I feel for the Haridemos family. They own an old building with commercial ground floor use. If you think current building standards are weak, imagine them in the 1960s, when much of Canberra was built in a hurry. The family want to fix it up, coz every year it costs more money to maintain. But if they’re gonna fix it up, it makes more sense to entirely rebuild the commercial space and continue to provide a centre of commerce and necessity for local residents, but also take the chance to add some residential dwellings above. House prices have boomed for nearly 20 years (household debt : GDP), and after this 20 years, the housing crisis arrives, no surprise! In that 20 years, people who were able to buy homes (like many Curtin residents) have all made out very nicely. They’re equity rich, and if they sold up and moved to the coast or the country, they’d have a tidy nest-egg left over. So they’ve been winners, and that’s ok.

And if some of those local residents have been entrepreneurs or self employed, running their own small services firm, or a consultancy, even a loose business where employment is intermittent but they like what they do, they may have tried to grow their business. More money always helps, so nothing wrong with that either.

But when this family tries to advance their interests, they get attacked.

No-one lives near the shops, and what’s wrong if the DA got up? It’d ease the housing crisis (ALP and Lib policy, and necessary), support those local businesses downstairs (all three parties, and sensible), grow infill to densify ahead of climate change (two visionary Greens policies!). How is it right for the community to dictate how this family improves their capital?

CanberraStreets3:46 pm 11 Aug 17

I’m with Christopher S Tuckwe on being ambivalent the move. It is very sad for Curtin shops and the surrounding residents, but Coleman Court may well be a better location for Beyond Q, but golly $200k is a large relocation cost

What is the parking like at Cooleman Court on a week day, particularly across the road where the bookshop will be relocating? The last time I was in the area I took 15 mins to find parking. It seems that Cooleman Court area has become a commuter car park for people catching buses to Woden and Civic.
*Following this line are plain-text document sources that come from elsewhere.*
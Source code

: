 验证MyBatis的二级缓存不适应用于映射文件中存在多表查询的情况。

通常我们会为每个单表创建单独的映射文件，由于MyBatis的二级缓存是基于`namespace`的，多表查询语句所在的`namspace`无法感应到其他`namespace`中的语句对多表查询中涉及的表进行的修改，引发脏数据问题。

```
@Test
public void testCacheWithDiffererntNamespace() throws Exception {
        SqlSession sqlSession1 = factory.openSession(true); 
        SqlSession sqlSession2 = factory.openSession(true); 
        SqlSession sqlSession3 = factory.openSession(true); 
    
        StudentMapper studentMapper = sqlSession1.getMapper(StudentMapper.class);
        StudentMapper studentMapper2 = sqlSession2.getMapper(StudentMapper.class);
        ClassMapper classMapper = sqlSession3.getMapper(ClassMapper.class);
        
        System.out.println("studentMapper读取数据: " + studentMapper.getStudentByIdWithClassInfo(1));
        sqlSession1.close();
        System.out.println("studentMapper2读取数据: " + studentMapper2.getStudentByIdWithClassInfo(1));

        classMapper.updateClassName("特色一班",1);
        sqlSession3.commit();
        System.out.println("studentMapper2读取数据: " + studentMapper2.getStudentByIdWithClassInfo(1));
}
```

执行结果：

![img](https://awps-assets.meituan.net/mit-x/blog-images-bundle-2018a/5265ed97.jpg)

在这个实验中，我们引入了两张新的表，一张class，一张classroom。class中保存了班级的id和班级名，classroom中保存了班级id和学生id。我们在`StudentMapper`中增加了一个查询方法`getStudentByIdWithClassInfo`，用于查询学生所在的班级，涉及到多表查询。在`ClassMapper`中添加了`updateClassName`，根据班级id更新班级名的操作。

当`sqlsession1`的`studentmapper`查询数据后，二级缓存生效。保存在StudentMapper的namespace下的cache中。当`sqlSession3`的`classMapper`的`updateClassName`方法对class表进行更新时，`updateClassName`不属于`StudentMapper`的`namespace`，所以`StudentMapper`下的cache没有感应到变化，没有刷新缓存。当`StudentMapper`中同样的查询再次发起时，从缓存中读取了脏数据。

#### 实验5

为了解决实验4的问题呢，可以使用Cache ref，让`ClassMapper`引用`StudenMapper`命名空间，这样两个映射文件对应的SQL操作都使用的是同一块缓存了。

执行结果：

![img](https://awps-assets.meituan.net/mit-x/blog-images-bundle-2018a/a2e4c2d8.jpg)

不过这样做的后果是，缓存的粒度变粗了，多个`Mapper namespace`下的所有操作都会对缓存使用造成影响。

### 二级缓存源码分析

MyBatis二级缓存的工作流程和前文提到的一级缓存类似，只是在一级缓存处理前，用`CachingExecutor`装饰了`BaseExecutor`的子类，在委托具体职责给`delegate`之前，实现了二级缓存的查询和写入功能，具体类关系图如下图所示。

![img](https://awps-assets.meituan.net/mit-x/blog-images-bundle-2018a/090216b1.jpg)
Christopher S Tuckwell12:19 pm 11 Aug 17

I have mixed feeling about the move of the bookshop, as I’ve been patronising it over the years, and have enjoyed the ambience of the shop in its current location. But… the new location is closer to my place so it will be easier to visit, so I will probably go more often.

I think the bookshop will do better being located at the Coolaman shops, but the other shops at Curtin will likely be worse off.